Third album, Whales and Leeches, finds Red Fang staying close within the realms of their signature style, but this time around they deliver the most varied and consistent songwriting of their career.  Familiar influences continue to fringe their sound, most notably the straight-forward and streamlined aspects of later-era Mastodon, otherwise we essentially have more of the burly, riff-driven stoner metal that remains Red Fang’s bread and butter.  And while the band could be accused of being derivative and lacking invention, there’s an appealing no-frills and workmanlike approach to Red Fang’s formula that at the very least creates a solid soundtrack for rocking out unashamedly and knocking back a few hearty brews.

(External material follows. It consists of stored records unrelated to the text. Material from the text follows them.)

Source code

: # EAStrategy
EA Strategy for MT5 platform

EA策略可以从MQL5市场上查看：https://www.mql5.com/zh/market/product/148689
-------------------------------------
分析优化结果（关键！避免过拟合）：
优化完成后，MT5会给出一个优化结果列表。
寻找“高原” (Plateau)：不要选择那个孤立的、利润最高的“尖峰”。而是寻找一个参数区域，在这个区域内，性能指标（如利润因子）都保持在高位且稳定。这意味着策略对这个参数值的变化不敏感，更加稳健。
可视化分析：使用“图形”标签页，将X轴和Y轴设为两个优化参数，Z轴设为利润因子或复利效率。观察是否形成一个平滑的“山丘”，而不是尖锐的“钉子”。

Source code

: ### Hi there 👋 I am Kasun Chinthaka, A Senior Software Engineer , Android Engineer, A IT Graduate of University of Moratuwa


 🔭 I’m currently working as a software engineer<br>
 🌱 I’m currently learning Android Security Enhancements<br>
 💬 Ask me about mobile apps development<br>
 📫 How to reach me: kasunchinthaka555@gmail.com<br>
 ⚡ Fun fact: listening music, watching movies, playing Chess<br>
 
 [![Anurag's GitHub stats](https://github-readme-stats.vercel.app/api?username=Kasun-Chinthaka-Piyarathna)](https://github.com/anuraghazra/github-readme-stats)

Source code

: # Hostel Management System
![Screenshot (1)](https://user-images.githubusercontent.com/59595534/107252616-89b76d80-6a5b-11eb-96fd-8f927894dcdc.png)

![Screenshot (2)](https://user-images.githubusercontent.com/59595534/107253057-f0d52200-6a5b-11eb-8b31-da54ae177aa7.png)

As much as they relish the groovy, riff-based approach, Red Fang pay equal attention to crafting big, hooky choruses and memorable vocal melodies, executed with a diverse yet uneven shared vocal approach. Some of the more streamlined vocal hooks carry an almost pop-like sensibility, designed for earworm addictiveness and repeat plays, although the execution on several songs leaves a bit to be desired. Sonically, everything about Whales and Leeches sounds huge.  The weighty production smooths-out the remaining rough and raw scuff marks that originally frayed the edges of their sound, while the slick sonic sheen doesn’t come at the expense of the band’s heftier traits.  Noticeably, Red Fang has become a tighter unit since their last release, playing with typical exuberance and swinging groove.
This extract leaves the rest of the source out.